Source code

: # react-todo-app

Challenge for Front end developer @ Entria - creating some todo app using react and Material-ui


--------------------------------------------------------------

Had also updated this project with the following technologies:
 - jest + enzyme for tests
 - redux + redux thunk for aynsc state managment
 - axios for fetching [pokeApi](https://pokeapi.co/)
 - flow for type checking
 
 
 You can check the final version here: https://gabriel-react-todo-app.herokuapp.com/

### Task to carry out
Show the lines of the data that hold the word "https".

### Finished task
 - axios for fetching [pokeApi](https://pokeapi.co/)
 You can check the final version here: https://gabriel-react-todo-app.herokuapp.com/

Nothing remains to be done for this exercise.